[Start of Attachment]
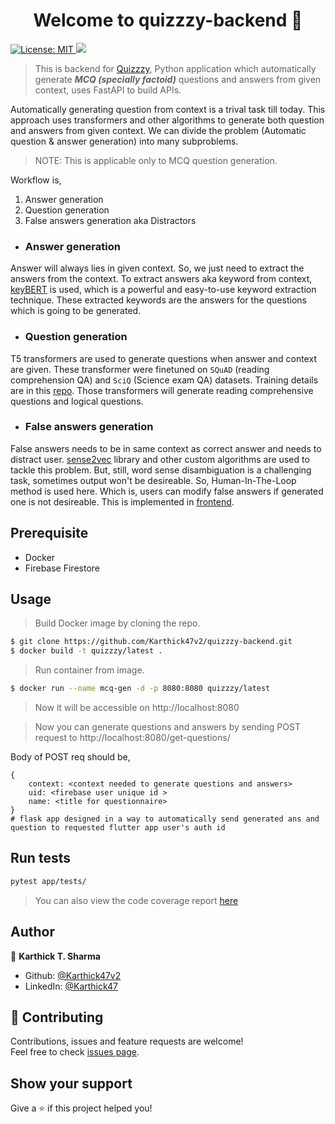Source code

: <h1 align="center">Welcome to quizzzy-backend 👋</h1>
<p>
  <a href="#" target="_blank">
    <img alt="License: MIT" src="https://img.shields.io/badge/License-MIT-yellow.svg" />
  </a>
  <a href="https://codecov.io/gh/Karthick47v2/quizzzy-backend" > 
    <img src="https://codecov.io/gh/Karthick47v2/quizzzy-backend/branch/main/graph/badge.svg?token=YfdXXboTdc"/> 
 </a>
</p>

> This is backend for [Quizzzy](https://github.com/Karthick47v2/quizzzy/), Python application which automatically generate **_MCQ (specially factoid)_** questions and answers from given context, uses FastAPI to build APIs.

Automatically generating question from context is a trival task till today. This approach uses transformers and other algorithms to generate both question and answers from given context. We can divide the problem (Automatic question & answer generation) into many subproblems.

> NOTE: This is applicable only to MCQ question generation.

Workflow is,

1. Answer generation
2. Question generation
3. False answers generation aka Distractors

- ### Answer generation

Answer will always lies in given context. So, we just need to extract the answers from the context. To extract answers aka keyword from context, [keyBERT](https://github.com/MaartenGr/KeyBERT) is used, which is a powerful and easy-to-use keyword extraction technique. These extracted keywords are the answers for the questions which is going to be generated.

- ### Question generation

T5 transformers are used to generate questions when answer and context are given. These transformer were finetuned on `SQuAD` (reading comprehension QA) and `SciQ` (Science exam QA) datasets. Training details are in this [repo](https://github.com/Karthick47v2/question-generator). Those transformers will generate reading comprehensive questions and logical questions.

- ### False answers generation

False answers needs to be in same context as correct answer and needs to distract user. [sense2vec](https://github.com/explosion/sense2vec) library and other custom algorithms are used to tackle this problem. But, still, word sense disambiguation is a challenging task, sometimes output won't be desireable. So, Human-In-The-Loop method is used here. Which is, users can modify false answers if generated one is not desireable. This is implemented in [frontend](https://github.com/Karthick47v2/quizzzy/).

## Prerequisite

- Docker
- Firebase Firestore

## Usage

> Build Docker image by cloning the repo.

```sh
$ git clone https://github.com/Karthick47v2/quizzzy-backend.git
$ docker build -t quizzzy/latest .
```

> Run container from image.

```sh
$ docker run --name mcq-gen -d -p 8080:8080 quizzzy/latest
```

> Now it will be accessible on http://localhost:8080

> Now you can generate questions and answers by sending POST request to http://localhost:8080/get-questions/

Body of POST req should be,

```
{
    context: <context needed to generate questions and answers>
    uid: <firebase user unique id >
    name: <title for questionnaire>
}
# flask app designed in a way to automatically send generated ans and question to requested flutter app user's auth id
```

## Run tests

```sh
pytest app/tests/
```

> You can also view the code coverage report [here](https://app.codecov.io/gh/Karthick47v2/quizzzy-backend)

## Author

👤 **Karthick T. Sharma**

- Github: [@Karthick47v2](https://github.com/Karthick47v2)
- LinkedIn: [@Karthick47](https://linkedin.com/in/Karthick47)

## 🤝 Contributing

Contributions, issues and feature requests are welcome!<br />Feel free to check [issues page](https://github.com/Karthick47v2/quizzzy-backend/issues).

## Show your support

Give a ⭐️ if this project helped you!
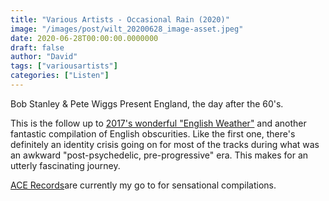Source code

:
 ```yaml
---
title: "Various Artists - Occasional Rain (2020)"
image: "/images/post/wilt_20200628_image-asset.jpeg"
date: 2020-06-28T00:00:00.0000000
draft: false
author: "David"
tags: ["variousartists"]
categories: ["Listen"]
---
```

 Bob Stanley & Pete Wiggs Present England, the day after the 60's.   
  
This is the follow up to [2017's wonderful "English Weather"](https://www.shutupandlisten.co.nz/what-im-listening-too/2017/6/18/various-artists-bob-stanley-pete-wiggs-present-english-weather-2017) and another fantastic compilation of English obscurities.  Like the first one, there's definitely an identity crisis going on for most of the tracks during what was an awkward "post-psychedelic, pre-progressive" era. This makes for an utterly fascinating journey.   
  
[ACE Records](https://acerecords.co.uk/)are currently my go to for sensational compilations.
[End of Attachment]
# PROMPT:
Please output exactly the lines of the data above, from its first line through the line with "- ### False answers generation", and nothing else; drop the pictures.

# RESPONSE AREA:
Source code

: <h1 align="center">Welcome to quizzzy-backend 👋</h1>
<p>
  <a href="#" target="_blank">
    <img alt="License: MIT" src="https://img.shields.io/badge/License-MIT-yellow.svg" />
  </a>
  <a href="https://codecov.io/gh/Karthick47v2/quizzzy-backend" > 
    <img src="https://codecov.io/gh/Karthick47v2/quizzzy-backend/branch/main/graph/badge.svg?token=YfdXXboTdc"/> 
 </a>
</p>

> This is backend for [Quizzzy](https://github.com/Karthick47v2/quizzzy/), Python application which automatically generate **_MCQ (specially factoid)_** questions and answers from given context, uses FastAPI to build APIs.

Automatically generating question from context is a trival task till today. This approach uses transformers and other algorithms to generate both question and answers from given context. We can divide the problem (Automatic question & answer generation) into many subproblems.

> NOTE: This is applicable only to MCQ question generation.

Workflow is,

1. Answer generation
2. Question generation
3. False answers generation aka Distractors

- ### Answer generation

Answer will always lies in given context. So, we just need to extract the answers from the context. To extract answers aka keyword from context, [keyBERT](https://github.com/MaartenGr/KeyBERT) is used, which is a powerful and easy-to-use keyword extraction technique. These extracted keywords are the answers for the questions which is going to be generated.

- ### Question generation

T5 transformers are used to generate questions when answer and context are given. These transformer were finetuned on `SQuAD` (reading comprehension QA) and `SciQ` (Science exam QA) datasets. Training details are in this [repo](https://github.com/Karthick47v2/question-generator). Those transformers will generate reading comprehensive questions and logical questions.

- ### False answers generation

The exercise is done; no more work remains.